Details: (c) 1996 Amanda Craig; Pub 1997 Fourth Estate; ISBN 1-85702-685-3
Verdict: A vicious circle is highly readable in spite of its flaws.
Reasons for reading it: I read it a long time ago and enjoyed it a lot, so I felt like rereading.
How it came into my hands: One of those funny remainder bookshops, I think probably in Oxford given the dates.
A vicious circle reminds me quite a lot of Zadie Smith's White Teeth, though it isn't quite in that league. It feels more like journalism than a novel in many ways, and has a large cast of characters who are interrelated in various complicated ways and who are a vehicle for a portrait of society. It's rather more unsubtly preachy than White Teeth, so it comes across as almost an excessively long feature article about why a stratified class system is bad, with forays into racism, sexism and similar social evils.

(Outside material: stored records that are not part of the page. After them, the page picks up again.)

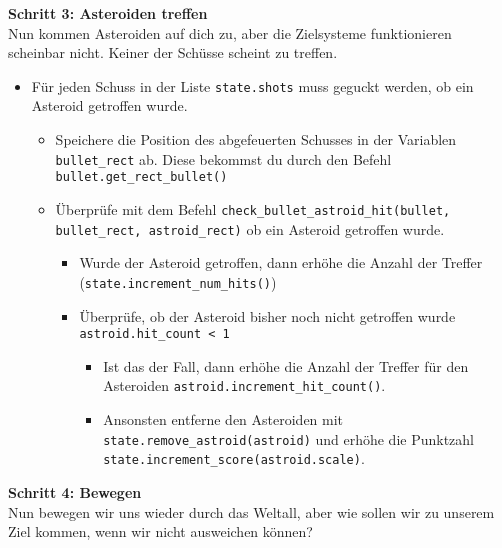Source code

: \textbf{Schritt 3: Asteroiden treffen}\\
Nun kommen Asteroiden auf dich zu, aber die Zielsysteme funktionieren scheinbar nicht. Keiner der Schüsse scheint zu treffen.
\begin{itemize}
	\item Für jeden Schuss in der Liste \texttt{state.shots} muss geguckt werden, ob ein Asteroid getroffen wurde.
	\begin{itemize}
		\item Speichere die Position des abgefeuerten Schusses in der Variablen \texttt{bullet\_rect} ab. Diese bekommst du durch den Befehl \texttt{bullet.get\_rect\_bullet()}
		\item Überprüfe mit dem Befehl \texttt{check\_bullet\_astroid\_hit(bullet, bullet\_rect, astroid\_rect)} ob ein Asteroid getroffen wurde.
		\begin{itemize}
			\item Wurde der Asteroid getroffen, dann erhöhe die Anzahl der Treffer (\texttt{state.increment\_num\_hits()})
			\item Überprüfe, ob der Asteroid bisher noch nicht getroffen wurde \texttt{astroid.hit\_count < 1}
			\begin{itemize}
				\item Ist das der Fall, dann erhöhe die Anzahl der Treffer für den Asteroiden \texttt{astroid.increment\_hit\_count()}.
				\item Ansonsten entferne den Asteroiden mit \texttt{state.remove\_astroid(astroid)} und erhöhe die Punktzahl \texttt{state.increment\_score(astroid.scale)}.
			\end{itemize}
		\end{itemize}
	\end{itemize}
\end{itemize}
\textbf{Schritt 4: Bewegen}\\
Nun bewegen wir uns wieder durch das Weltall, aber wie sollen wir zu unserem Ziel kommen, wenn wir nicht ausweichen können?
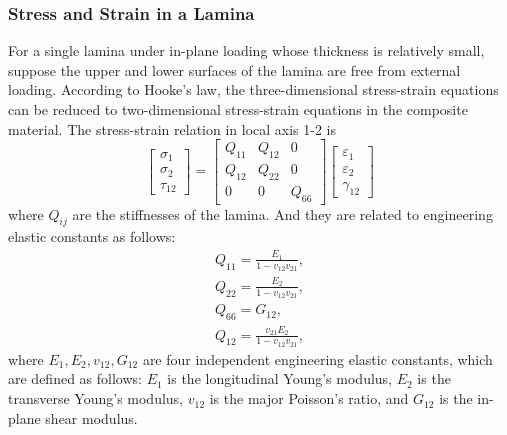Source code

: \subsubsection{Stress and Strain in a Lamina}
For a single lamina under in-plane loading whose thickness is relatively small,
suppose the upper and lower surfaces of the lamina are free from external
loading. According to Hooke's law, the three-dimensional stress-strain
equations can be reduced to two-dimensional stress-strain equations in the
composite material. The stress-strain relation in local axis 1-2 is
\begin{equation}
	\left[
		\begin{array}{l}
        	\sigma _1\\
        	\sigma _2\\
        	\tau_{12}
    	\end{array}
	\right]
    =
	\left[
		\begin{array}{ccc}
        	Q_{11} & Q_{12} & 0\\
        	Q_{12} & Q_{22} & 0\\
        	0      & 0     & Q_{66}
    	\end{array}
	\right]
	\left[
		\begin{array}{l}
        	\varepsilon_1\\
        	\varepsilon_2\\
			\gamma_{12}
		\end{array} 
	\right]
\end{equation}
where $Q_{ij} $ are the stiffnesses of the lamina. And they are related to
engineering elastic constants as follows:
\begin{equation}
	\begin{array}{l}
		Q_{11}=\frac{E_1}{1-v_{12}v_{21}} \textstyle{,} \\
    	Q_{22}=\frac{E_2}{1-v_{12}v_{21}} \textstyle{,}\\
    	Q_{66}=G_{12} \textstyle{,}\\
    	Q_{12}=\frac{v_{21}E_2}{1-v_{12}v_{21}} \textstyle{,}
    \end{array}
\end{equation}
where $E_1, E_2, v_{12}, G_{12} $ are four independent engineering elastic
constants, which are defined as follows: $E_1 $ is the longitudinal Young's
modulus, $E_2 $ is the transverse Young's modulus, $v_{12} $ is the major
Poisson's ratio, and $G_{12} $ is the in-plane shear modulus.

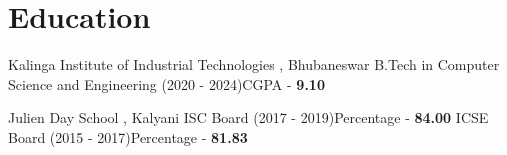 \section{Education}
    \resumeSubHeadingListStart
    \resumeSubheading
    {\color{Hblue} Kalinga Institute of Industrial Technologies , Bhubaneswar}{}
    {B.Tech in Computer Science and Engineering (2020 - 2024)}{CGPA - \bfseries9.10}
    
    \vspace{1.5mm}
    \resumeSubheading
    {\color{Hblue} Julien Day School , Kalyani}{}
    {ISC Board (2017 - 2019)}{Percentage - \bfseries84.00}
    \vspace{-2pt}
    \resumeSubSubheading
    {ICSE Board (2015 - 2017)}{Percentage - \bfseries81.83}
    
    

    \resumeSubHeadingListEnd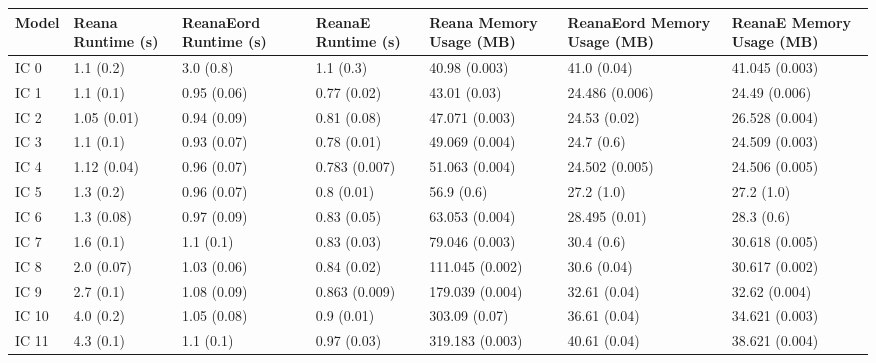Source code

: \begin{tabular}{lllllll}
\toprule
Model & Reana Runtime (s) & ReanaEord Runtime (s) & ReanaE Runtime (s) & Reana Memory Usage (MB) & ReanaEord Memory Usage (MB) & ReanaE Memory Usage (MB) \\
\midrule
 IC 0 &         1.1 (0.2) &             3.0 (0.8) &          1.1 (0.3) &           40.98 (0.003) &                 41.0 (0.04) &           41.045 (0.003) \\
 IC 1 &         1.1 (0.1) &           0.95 (0.06) &        0.77 (0.02) &            43.01 (0.03) &              24.486 (0.006) &            24.49 (0.006) \\
 IC 2 &       1.05 (0.01) &           0.94 (0.09) &        0.81 (0.08) &          47.071 (0.003) &                24.53 (0.02) &           26.528 (0.004) \\
 IC 3 &         1.1 (0.1) &           0.93 (0.07) &        0.78 (0.01) &          49.069 (0.004) &                  24.7 (0.6) &           24.509 (0.003) \\
 IC 4 &       1.12 (0.04) &           0.96 (0.07) &      0.783 (0.007) &          51.063 (0.004) &              24.502 (0.005) &           24.506 (0.005) \\
 IC 5 &         1.3 (0.2) &           0.96 (0.07) &         0.8 (0.01) &              56.9 (0.6) &                  27.2 (1.0) &               27.2 (1.0) \\
 IC 6 &        1.3 (0.08) &           0.97 (0.09) &        0.83 (0.05) &          63.053 (0.004) &               28.495 (0.01) &               28.3 (0.6) \\
 IC 7 &         1.6 (0.1) &             1.1 (0.1) &        0.83 (0.03) &          79.046 (0.003) &                  30.4 (0.6) &           30.618 (0.005) \\
 IC 8 &        2.0 (0.07) &           1.03 (0.06) &        0.84 (0.02) &         111.045 (0.002) &                 30.6 (0.04) &           30.617 (0.002) \\
 IC 9 &         2.7 (0.1) &           1.08 (0.09) &      0.863 (0.009) &         179.039 (0.004) &                32.61 (0.04) &            32.62 (0.004) \\
IC 10 &         4.0 (0.2) &           1.05 (0.08) &         0.9 (0.01) &           303.09 (0.07) &                36.61 (0.04) &           34.621 (0.003) \\
IC 11 &         4.3 (0.1) &             1.1 (0.1) &        0.97 (0.03) &         319.183 (0.003) &                40.61 (0.04) &           38.621 (0.004) \\

\end{tabular}
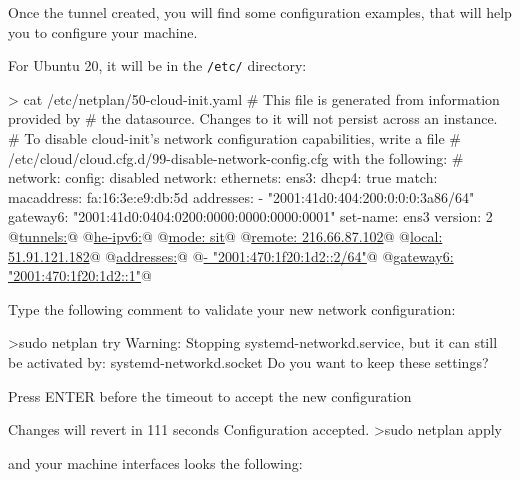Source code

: Once the tunnel created, you will find some configuration examples, that will help you to configure your machine.

For Ubuntu 20, it will be in the \texttt{/etc/} directory:

\begin{termc}[backgroundcolor=\color{palerod}, basicstyle=\ttfamily\tiny, escapechar=@]
> cat /etc/netplan/50-cloud-init.yaml
# This file is generated from information provided by
# the datasource.  Changes to it will not persist across an instance.
# To disable cloud-init's network configuration capabilities, write a file
# /etc/cloud/cloud.cfg.d/99-disable-network-config.cfg with the following:
# network: {config: disabled}
network:
    ethernets:
        ens3:
            dhcp4: true
            match:
                macaddress: fa:16:3e:e9:db:5d
            addresses:
            - "2001:41d0:404:200:0:0:0:3a86/64"
            gateway6: "2001:41d0:0404:0200:0000:0000:0000:0001"
            set-name: ens3
    version: 2
    @\underline{tunnels:}@
      @\underline{he-ipv6:}@
       @\underline{mode: sit}@
       @\underline{remote: 216.66.87.102}@
       @\underline{local: 51.91.121.182}@
       @\underline{addresses:}@
         @\underline{- "2001:470:1f20:1d2::2/64"}@
       @\underline{gateway6: "2001:470:1f20:1d2::1"}@
\end{termc}

\noindent 
Type the following comment to validate your new network configuration:
\begin{termc}[backgroundcolor=\color{palerod}, basicstyle=\ttfamily\tiny, escapechar=@]
>sudo netplan try
Warning: Stopping systemd-networkd.service, but it can still be activated by:
  systemd-networkd.socket
Do you want to keep these settings?


Press ENTER before the timeout to accept the new configuration


Changes will revert in 111 seconds
Configuration accepted.
>sudo netplan apply
\end{termc}
and your machine interfaces looks the following:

It's actually quite hard to put my finger on why it's so compelling; the heroine Mary Quinn is a complete Mary Sue, and making her Irish is really no substitute for actual characterization. The moralizing is a bit much, particularly when Craig has the tragic AIDS victim giving a long deathbed speech about how it's really important to live your life morally and care for your friends and not let cynicism drag you down, having conveniently forgotten that a few pages before he was too ill to speak more than a couple of desperate words at a time. There isn't much in the way of plot, just a sequence of shifts in relationships in the various characters' lives while the sympathetic ones do a bit of growing up and the nasty ones get their comeuppances. But in spite of all those problems, and in spite of the fact that I've read it before, I just couldn't put it down. I read the whole thing almost at a gulp.

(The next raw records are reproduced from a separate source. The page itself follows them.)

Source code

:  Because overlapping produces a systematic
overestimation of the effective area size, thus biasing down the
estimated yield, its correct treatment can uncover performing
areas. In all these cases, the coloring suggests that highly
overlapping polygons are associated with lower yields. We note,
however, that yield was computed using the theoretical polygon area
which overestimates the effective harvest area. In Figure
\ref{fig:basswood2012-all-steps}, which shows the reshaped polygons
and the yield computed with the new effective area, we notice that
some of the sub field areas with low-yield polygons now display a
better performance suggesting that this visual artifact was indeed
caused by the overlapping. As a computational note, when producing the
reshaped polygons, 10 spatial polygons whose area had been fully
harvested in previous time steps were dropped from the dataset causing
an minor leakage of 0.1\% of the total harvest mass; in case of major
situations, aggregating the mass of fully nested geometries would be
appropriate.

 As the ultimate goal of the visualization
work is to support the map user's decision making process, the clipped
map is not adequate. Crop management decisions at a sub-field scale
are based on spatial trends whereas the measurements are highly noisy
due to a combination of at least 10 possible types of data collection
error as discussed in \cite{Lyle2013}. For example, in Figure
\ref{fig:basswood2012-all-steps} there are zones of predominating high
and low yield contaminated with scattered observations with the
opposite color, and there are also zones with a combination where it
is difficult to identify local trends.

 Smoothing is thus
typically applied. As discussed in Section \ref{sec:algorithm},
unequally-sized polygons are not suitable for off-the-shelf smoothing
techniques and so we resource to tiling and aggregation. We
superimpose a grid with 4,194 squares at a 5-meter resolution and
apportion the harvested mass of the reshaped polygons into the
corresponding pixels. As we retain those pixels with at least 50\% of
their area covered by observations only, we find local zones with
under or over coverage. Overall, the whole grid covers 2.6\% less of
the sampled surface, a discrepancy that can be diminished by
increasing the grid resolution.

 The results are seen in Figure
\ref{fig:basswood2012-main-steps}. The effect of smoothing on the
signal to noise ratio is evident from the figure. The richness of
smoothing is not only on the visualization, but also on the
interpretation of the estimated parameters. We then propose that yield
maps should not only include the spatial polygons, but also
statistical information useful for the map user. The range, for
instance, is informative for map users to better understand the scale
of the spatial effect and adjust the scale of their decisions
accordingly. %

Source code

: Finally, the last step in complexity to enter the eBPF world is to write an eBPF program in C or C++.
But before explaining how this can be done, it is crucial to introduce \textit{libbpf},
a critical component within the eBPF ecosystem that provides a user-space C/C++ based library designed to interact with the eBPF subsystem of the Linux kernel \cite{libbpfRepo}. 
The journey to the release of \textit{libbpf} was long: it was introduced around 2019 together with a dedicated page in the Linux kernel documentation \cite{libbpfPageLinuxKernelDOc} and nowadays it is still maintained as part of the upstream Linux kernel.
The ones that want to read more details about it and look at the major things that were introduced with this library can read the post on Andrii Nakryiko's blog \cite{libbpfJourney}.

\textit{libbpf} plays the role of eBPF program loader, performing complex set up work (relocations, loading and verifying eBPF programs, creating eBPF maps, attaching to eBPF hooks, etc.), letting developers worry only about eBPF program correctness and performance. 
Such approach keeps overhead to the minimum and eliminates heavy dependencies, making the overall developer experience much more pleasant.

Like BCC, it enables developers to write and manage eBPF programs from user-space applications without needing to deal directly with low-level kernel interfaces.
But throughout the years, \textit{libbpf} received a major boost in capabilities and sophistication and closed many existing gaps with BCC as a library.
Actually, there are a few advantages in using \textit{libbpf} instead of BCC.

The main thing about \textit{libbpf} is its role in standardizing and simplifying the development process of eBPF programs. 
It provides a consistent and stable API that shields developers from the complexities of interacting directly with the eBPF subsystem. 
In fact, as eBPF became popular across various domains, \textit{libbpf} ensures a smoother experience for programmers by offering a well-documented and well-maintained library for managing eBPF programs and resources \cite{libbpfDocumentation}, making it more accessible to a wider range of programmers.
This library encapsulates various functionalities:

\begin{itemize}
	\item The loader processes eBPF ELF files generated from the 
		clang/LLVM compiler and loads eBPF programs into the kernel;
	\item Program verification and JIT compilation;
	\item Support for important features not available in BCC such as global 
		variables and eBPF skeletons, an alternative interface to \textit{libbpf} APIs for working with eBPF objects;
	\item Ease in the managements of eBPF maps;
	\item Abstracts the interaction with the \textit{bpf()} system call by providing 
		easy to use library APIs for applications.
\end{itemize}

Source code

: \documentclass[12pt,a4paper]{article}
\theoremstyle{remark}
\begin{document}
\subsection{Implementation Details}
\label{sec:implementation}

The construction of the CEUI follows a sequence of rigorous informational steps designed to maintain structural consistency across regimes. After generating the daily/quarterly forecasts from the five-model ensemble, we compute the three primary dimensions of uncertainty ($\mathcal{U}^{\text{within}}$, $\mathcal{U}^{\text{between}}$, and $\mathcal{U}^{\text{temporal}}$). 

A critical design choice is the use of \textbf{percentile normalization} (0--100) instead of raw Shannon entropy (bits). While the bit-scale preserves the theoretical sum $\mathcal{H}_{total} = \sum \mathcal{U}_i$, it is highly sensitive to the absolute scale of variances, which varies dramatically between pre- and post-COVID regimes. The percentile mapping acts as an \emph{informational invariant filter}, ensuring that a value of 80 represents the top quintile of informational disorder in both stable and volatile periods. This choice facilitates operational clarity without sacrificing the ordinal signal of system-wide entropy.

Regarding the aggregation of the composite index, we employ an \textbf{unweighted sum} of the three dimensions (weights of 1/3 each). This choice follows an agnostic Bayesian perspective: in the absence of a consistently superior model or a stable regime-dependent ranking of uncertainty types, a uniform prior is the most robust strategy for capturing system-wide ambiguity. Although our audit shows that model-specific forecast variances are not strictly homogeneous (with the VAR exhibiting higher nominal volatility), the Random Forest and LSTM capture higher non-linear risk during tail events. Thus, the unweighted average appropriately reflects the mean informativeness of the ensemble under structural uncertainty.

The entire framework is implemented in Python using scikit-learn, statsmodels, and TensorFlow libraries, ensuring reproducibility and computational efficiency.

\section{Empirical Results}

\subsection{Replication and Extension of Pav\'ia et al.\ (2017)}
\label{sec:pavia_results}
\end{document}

The characters are shallow in some ways, but they're sympathetic enough that I really did care what happened to them. And it does help that I happen to like novels about relationship permutations and character development. Craig also has a good journalist's eye for evocative and memorable detail, and a good journalist's ear for a nice turn of phrase. I think I can see why this was a bestseller when it was published; the sentimentality and the edge of intellectualism without harming accessibility are extremely commercial. Also, even with all the technical flaws, aVC is just a good story.